## MATERIAL PROVIDED
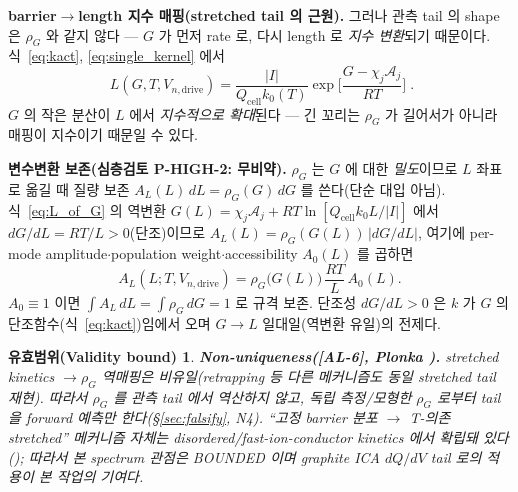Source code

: \documentclass[11pt,a4paper]{article}
\newtheorem*{boundbox}{유효범위(Validity bound)}
\newcommand{\drive}{\mathrm{drive}}
\newcommand{\cell}{\mathrm{cell}}
\newcommand{\AL}[1]{\textsf{[AL-#1]}}
\begin{document}
\textbf{barrier$\to$length 지수 매핑(stretched tail 의 근원).} 그러나 관측 tail 의 shape 은 $\rho_G$ 와
같지 않다 — $G$ 가 먼저 rate 로, 다시 length 로 \emph{지수 변환}되기 때문이다. 식~\eqref{eq:kact},
\eqref{eq:single_kernel} 에서
\begin{equation}
\boxed{\;L(G,T,V_{n,\drive})=\frac{|I|}{Q_\cell k_0(T)}\exp\!\Big[\frac{G-\chi_j\mathcal A_j}{RT}\Big]\;.}
\label{eq:L_of_G}
\end{equation}
$G$ 의 작은 분산이 $L$ 에서 \emph{지수적으로 확대}된다 — 긴 꼬리는 $\rho_G$ 가 길어서가 아니라 매핑이
지수이기 때문일 수 있다.

\textbf{변수변환 보존(심층검토 P-HIGH-2: 무비약).} $\rho_G$ 는 $G$ 에 대한 \emph{밀도}이므로 $L$ 좌표로
옮길 때 질량 보존 $A_L(L)\,dL=\rho_G(G)\,dG$ 를 쓴다(단순 대입 아님). 식~\eqref{eq:L_of_G} 의 역변환
$G(L)=\chi_j\mathcal A_j+RT\ln[Q_\cell k_0 L/|I|]$ 에서 $dG/dL=RT/L>0$(단조)이므로
$A_L(L)=\rho_G(G(L))\,|dG/dL|$, 여기에 per-mode amplitude$\cdot$population weight$\cdot$accessibility
$A_0(L)$ 를 곱하면
\begin{equation}
A_L(L;T,V_{n,\drive})=\rho_G\big(G(L)\big)\,\frac{RT}{L}\,A_0(L).
\label{eq:spectrum}
\end{equation}
$A_0\equiv1$ 이면 $\int A_L\,dL=\int\rho_G\,dG=1$ 로 규격 보존. 단조성 $dG/dL>0$ 은 $k$ 가 $G$ 의
단조함수(식~\eqref{eq:kact})임에서 오며 $G\!\to\!L$ 일대일(역변환 유일)의 전제다.
\begin{boundbox}
\textbf{Non-uniqueness(\AL{6}, Plonka \cite{plonka2001}).} stretched kinetics $\to\rho_G$ 역매핑은
\emph{비유일}(retrapping 등 다른 메커니즘도 동일 stretched tail 재현). 따라서 $\rho_G$ 를 관측 tail 에서
\emph{역산하지 않고}, 독립 측정/모형한 $\rho_G$ 로부터 tail 을 \emph{forward 예측}만 한다(\S\ref{sec:falsify}, N4).
``고정 barrier 분포 $\to$ T-의존 stretched'' 메커니즘 자체는 disordered/fast-ion-conductor kinetics 에서
확립돼 있다(\cite{macdonald2000,lindsey1980}); 따라서 본 spectrum 관점은 BOUNDED 이며 \emph{graphite ICA
$dQ/dV$ tail 로의 적용}이 본 작업의 기여다.
\end{boundbox}

\end{document}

## REQUIRED ACTION
Find each line in the listing above that contains "boundbox", and copy that line.

## TASK ANSWER
\newtheorem*{boundbox}{유효범위(Validity bound)}
\begin{boundbox}
\end{boundbox}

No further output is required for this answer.